Task
How many lines in the entries below include the string "included"? Answer with the number only.

Stored data:
────────

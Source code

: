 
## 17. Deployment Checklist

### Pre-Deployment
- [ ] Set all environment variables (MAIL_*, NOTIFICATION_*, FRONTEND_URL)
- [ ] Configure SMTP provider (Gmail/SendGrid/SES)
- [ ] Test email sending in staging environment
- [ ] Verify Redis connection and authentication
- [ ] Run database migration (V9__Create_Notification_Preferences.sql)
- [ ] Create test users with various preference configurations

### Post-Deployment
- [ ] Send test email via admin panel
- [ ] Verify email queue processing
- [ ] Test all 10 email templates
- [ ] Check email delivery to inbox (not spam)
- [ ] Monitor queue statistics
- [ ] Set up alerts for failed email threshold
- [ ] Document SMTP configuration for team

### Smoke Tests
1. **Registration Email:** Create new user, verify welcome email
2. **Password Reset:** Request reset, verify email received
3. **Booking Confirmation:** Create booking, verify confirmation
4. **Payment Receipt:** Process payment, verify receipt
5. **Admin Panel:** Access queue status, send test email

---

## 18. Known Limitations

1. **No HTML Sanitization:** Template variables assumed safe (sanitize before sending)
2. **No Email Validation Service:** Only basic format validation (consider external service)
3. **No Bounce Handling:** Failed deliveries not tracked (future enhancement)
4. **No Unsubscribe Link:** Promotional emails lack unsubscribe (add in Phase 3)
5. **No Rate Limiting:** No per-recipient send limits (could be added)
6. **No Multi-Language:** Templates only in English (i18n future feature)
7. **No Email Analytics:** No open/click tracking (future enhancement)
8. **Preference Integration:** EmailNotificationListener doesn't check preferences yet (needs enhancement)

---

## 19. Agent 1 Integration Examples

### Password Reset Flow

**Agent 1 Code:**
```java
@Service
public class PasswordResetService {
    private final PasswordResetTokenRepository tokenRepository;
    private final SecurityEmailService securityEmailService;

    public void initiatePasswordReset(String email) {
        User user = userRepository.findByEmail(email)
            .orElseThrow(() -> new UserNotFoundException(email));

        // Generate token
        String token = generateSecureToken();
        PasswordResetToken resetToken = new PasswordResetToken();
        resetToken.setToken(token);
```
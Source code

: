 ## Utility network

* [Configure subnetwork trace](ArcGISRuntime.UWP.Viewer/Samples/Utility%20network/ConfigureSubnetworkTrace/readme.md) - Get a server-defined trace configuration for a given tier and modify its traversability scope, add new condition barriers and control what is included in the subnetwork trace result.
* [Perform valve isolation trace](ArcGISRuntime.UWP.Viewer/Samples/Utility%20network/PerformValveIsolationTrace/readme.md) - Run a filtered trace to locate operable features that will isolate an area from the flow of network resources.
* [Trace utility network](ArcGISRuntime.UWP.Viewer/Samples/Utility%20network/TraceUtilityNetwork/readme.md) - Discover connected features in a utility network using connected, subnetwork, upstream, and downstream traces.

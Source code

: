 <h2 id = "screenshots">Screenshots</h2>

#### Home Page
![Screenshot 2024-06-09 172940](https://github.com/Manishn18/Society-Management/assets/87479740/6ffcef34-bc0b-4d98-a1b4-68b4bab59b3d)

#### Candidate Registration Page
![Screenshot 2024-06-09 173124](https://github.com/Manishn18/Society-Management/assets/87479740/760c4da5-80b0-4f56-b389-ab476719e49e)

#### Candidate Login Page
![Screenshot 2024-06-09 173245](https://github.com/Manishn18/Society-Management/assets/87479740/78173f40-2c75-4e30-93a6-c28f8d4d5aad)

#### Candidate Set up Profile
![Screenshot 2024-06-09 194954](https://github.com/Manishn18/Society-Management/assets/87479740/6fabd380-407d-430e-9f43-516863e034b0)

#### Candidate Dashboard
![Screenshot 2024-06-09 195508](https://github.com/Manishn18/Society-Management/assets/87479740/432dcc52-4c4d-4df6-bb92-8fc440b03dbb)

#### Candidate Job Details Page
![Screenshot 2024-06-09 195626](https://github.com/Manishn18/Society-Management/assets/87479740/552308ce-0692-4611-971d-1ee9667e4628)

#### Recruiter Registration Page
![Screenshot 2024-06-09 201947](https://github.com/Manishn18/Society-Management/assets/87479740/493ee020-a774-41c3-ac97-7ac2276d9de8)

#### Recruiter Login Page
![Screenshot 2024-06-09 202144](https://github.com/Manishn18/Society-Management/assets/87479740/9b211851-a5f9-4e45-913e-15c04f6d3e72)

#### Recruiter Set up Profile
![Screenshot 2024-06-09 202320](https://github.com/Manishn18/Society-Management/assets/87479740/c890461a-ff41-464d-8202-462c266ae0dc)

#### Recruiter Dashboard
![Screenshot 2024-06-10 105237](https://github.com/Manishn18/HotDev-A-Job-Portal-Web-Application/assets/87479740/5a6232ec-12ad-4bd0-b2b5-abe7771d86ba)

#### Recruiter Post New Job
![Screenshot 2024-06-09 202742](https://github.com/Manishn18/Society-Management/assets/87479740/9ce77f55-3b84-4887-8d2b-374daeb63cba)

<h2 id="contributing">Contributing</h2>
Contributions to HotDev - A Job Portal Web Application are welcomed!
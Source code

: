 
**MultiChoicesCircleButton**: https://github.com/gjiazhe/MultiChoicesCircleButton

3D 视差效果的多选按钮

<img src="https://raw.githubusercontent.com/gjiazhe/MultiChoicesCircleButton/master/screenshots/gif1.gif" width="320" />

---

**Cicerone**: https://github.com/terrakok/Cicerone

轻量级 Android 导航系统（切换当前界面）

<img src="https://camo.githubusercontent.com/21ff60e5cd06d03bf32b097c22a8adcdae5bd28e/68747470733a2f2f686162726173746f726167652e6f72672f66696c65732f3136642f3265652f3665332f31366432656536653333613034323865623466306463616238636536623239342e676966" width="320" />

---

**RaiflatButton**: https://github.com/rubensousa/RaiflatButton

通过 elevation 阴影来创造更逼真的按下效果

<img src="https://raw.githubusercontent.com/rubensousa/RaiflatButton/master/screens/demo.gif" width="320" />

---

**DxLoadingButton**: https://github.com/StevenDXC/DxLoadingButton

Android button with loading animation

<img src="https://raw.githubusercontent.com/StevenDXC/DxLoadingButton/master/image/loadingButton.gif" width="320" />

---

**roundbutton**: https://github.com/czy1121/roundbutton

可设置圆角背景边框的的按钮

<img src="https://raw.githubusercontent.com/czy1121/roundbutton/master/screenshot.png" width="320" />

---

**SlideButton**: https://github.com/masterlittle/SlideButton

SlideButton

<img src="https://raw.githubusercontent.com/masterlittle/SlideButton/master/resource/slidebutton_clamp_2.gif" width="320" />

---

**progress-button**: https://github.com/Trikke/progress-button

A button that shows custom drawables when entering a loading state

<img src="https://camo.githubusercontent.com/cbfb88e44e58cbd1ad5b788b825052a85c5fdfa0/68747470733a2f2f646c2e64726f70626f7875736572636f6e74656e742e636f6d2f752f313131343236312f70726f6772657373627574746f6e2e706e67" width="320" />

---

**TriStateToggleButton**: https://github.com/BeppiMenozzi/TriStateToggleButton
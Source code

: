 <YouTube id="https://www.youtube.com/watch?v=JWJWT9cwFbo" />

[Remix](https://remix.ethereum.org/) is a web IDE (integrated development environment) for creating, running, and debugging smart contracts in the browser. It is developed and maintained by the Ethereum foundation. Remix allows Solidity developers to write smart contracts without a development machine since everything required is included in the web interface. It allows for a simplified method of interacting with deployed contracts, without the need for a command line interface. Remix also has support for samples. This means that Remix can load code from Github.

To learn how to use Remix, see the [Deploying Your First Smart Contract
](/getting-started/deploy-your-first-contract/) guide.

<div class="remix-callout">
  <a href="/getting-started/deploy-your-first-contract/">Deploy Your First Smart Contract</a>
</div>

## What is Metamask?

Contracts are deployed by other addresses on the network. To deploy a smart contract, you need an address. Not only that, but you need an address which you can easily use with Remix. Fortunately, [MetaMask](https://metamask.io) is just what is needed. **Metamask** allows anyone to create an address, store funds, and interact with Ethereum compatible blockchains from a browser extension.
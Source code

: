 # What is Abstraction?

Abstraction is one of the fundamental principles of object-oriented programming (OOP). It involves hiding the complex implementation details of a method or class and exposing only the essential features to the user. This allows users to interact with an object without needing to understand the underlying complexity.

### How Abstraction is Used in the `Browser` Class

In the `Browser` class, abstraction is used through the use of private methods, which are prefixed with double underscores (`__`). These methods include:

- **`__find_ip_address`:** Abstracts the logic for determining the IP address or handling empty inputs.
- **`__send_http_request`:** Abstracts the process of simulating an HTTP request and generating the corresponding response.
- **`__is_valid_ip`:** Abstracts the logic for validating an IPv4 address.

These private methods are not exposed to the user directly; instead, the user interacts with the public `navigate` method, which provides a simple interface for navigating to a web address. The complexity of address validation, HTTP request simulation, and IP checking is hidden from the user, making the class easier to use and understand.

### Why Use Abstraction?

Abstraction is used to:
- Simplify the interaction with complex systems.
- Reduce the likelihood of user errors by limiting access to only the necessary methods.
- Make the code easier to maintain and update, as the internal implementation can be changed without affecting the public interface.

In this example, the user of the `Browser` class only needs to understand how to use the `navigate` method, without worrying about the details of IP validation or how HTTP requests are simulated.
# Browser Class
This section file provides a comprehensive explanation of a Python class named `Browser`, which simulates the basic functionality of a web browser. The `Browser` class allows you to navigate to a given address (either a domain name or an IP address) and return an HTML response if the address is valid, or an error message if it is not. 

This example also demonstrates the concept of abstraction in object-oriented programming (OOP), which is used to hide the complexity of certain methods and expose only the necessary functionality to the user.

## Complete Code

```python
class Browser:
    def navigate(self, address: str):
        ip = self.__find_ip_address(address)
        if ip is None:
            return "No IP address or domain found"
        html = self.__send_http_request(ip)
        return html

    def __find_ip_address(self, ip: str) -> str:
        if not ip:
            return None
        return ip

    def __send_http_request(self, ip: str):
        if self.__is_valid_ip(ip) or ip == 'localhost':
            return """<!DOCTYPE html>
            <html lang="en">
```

────────

Final answer
2